Problem statement>
An exact copy of every entry is required, without the pictures.

Provided records>

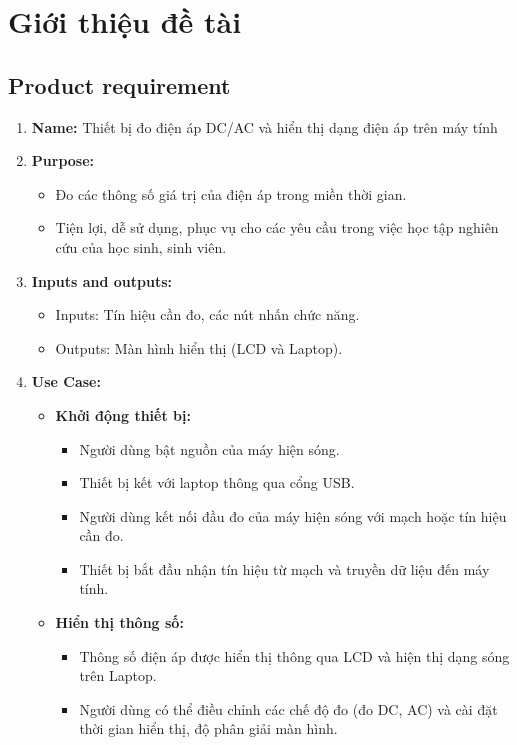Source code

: \fontsize{13}{14}\selectfont
\chapter{Giới thiệu đề tài}
\newpage
\section{Product requirement}
\begin{enumerate}[label=\alph*)]
	\item \textbf{Name: } Thiết bị đo điện áp DC/AC và hiển thị dạng điện áp trên máy tính
	\item \textbf{Purpose: }
	\begin{itemize}[label=+]
		\item Đo các thông số giá trị của điện áp trong miền thời gian.
		\item Tiện lợi, dễ sử dụng, phục vụ cho các yêu cầu trong việc học tập nghiên cứu của học sinh, sinh viên.
	\end{itemize}
	\item \textbf{Inputs and outputs: }
	\begin{itemize}[label=+]
		\item Inputs: Tín hiệu cần đo, các nút nhấn chức năng.
		\item Outputs: Màn hình hiển thị (LCD và Laptop).
	\end{itemize}
	\item \textbf{Use Case:}
	\begin{itemize}[label=-]
		\item \textbf{Khởi động thiết bị:} 
		\begin{itemize}[label=+]
			\item Người dùng bật nguồn của máy hiện sóng.
			\item Thiết bị kết với laptop thông qua cổng USB.
			\item Người dùng kết nối đầu đo của máy hiện sóng với mạch hoặc tín hiệu cần đo.
			\item Thiết bị bắt đầu nhận tín hiệu từ mạch và truyền dữ liệu đến máy tính.
		\end{itemize}
		\item \textbf{Hiển thị thông số:} 
		\begin{itemize}[label=+]
			\item Thông số điện áp được hiển thị thông qua LCD và hiện thị dạng sóng trên Laptop.
			\item Người dùng có thể điều chỉnh các chế độ đo (đo DC, AC) và cài đặt thời gian hiển thị, độ phân giải màn hình.

\end{itemize}
\end{itemize}
\end{enumerate}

Result for this task>
Source code

: \fontsize{13}{14}\selectfont
\chapter{Giới thiệu đề tài}
\newpage
\section{Product requirement}
\begin{enumerate}[label=\alph*)]
	\item \textbf{Name: } Thiết bị đo điện áp DC/AC và hiển thị dạng điện áp trên máy tính
	\item \textbf{Purpose: }
	\begin{itemize}[label=+]
		\item Đo các thông số giá trị của điện áp trong miền thời gian.
		\item Tiện lợi, dễ sử dụng, phục vụ cho các yêu cầu trong việc học tập nghiên cứu của học sinh, sinh viên.
	\end{itemize}
	\item \textbf{Inputs and outputs: }
	\begin{itemize}[label=+]
		\item Inputs: Tín hiệu cần đo, các nút nhấn chức năng.
		\item Outputs: Màn hình hiển thị (LCD và Laptop).
	\end{itemize}
	\item \textbf{Use Case:}
	\begin{itemize}[label=-]
		\item \textbf{Khởi động thiết bị:} 
		\begin{itemize}[label=+]
			\item Người dùng bật nguồn của máy hiện sóng.
			\item Thiết bị kết với laptop thông qua cổng USB.
			\item Người dùng kết nối đầu đo của máy hiện sóng với mạch hoặc tín hiệu cần đo.
			\item Thiết bị bắt đầu nhận tín hiệu từ mạch và truyền dữ liệu đến máy tính.
		\end{itemize}
		\item \textbf{Hiển thị thông số:} 
		\begin{itemize}[label=+]
			\item Thông số điện áp được hiển thị thông qua LCD và hiện thị dạng sóng trên Laptop.
			\item Người dùng có thể điều chỉnh các chế độ đo (đo DC, AC) và cài đặt thời gian hiển thị, độ phân giải màn hình.

\end{itemize}
\end{itemize}
\end{enumerate}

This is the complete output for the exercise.